_TASK GOAL_. Retype every line from the start of the data down to and including the line with "### **Competitive Advantage**". Skip the pictures.

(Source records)
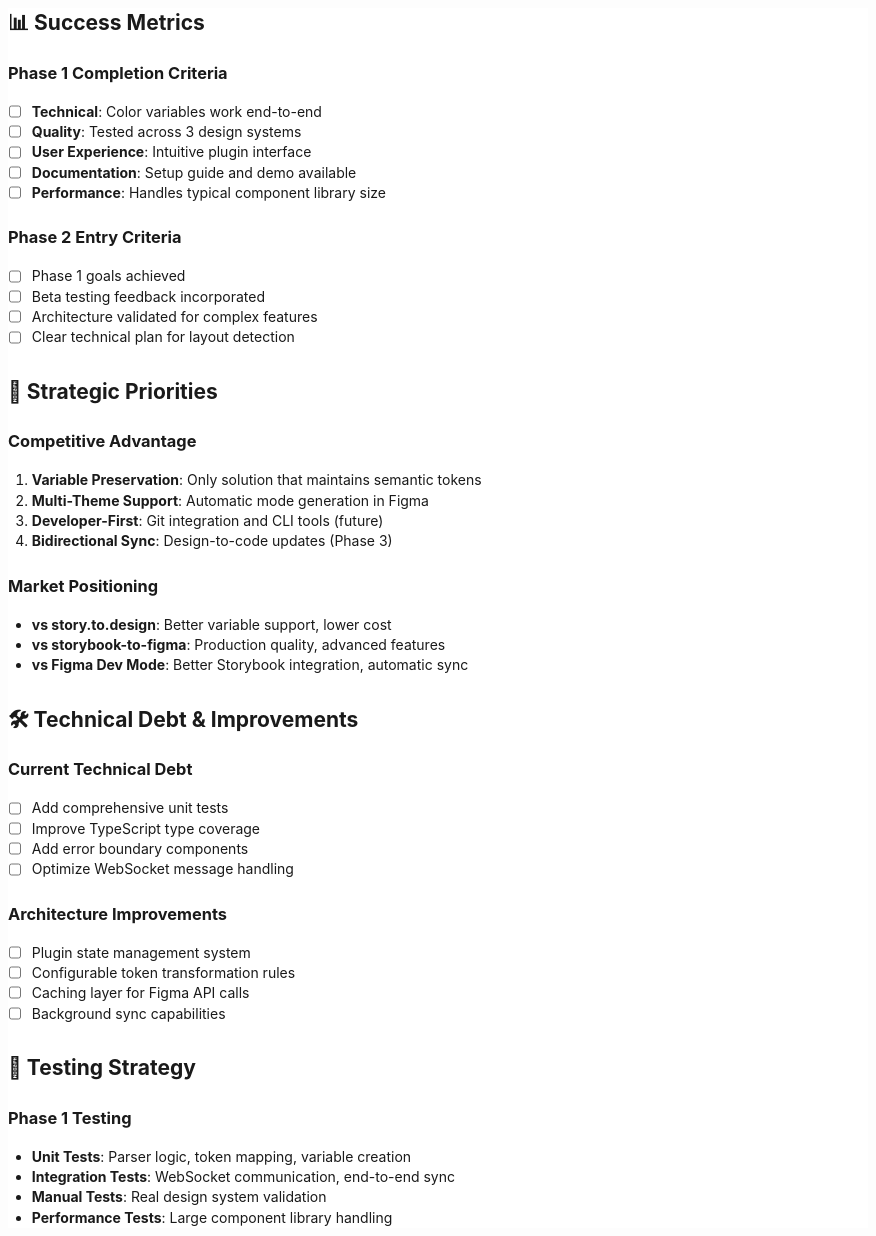 ## 📊 Success Metrics

### **Phase 1 Completion Criteria**
- [ ] **Technical**: Color variables work end-to-end
- [ ] **Quality**: Tested across 3 design systems  
- [ ] **User Experience**: Intuitive plugin interface
- [ ] **Documentation**: Setup guide and demo available
- [ ] **Performance**: Handles typical component library size

### **Phase 2 Entry Criteria**
- [ ] Phase 1 goals achieved
- [ ] Beta testing feedback incorporated
- [ ] Architecture validated for complex features
- [ ] Clear technical plan for layout detection

## 🎯 Strategic Priorities

### **Competitive Advantage**
1. **Variable Preservation**: Only solution that maintains semantic tokens
2. **Multi-Theme Support**: Automatic mode generation in Figma
3. **Developer-First**: Git integration and CLI tools (future)
4. **Bidirectional Sync**: Design-to-code updates (Phase 3)

### **Market Positioning**
- **vs story.to.design**: Better variable support, lower cost
- **vs storybook-to-figma**: Production quality, advanced features  
- **vs Figma Dev Mode**: Better Storybook integration, automatic sync

## 🛠️ Technical Debt & Improvements

### **Current Technical Debt**
- [ ] Add comprehensive unit tests
- [ ] Improve TypeScript type coverage
- [ ] Add error boundary components
- [ ] Optimize WebSocket message handling

### **Architecture Improvements**
- [ ] Plugin state management system
- [ ] Configurable token transformation rules
- [ ] Caching layer for Figma API calls
- [ ] Background sync capabilities

## 🧪 Testing Strategy

### **Phase 1 Testing**
- **Unit Tests**: Parser logic, token mapping, variable creation
- **Integration Tests**: WebSocket communication, end-to-end sync
- **Manual Tests**: Real design system validation
- **Performance Tests**: Large component library handling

_TASK ANSWER_.
 ## 📊 Success Metrics

### **Phase 1 Completion Criteria**
- [ ] **Technical**: Color variables work end-to-end
- [ ] **Quality**: Tested across 3 design systems  
- [ ] **User Experience**: Intuitive plugin interface
- [ ] **Documentation**: Setup guide and demo available
- [ ] **Performance**: Handles typical component library size

### **Phase 2 Entry Criteria**
- [ ] Phase 1 goals achieved
- [ ] Beta testing feedback incorporated
- [ ] Architecture validated for complex features
- [ ] Clear technical plan for layout detection

## 🎯 Strategic Priorities

### **Competitive Advantage**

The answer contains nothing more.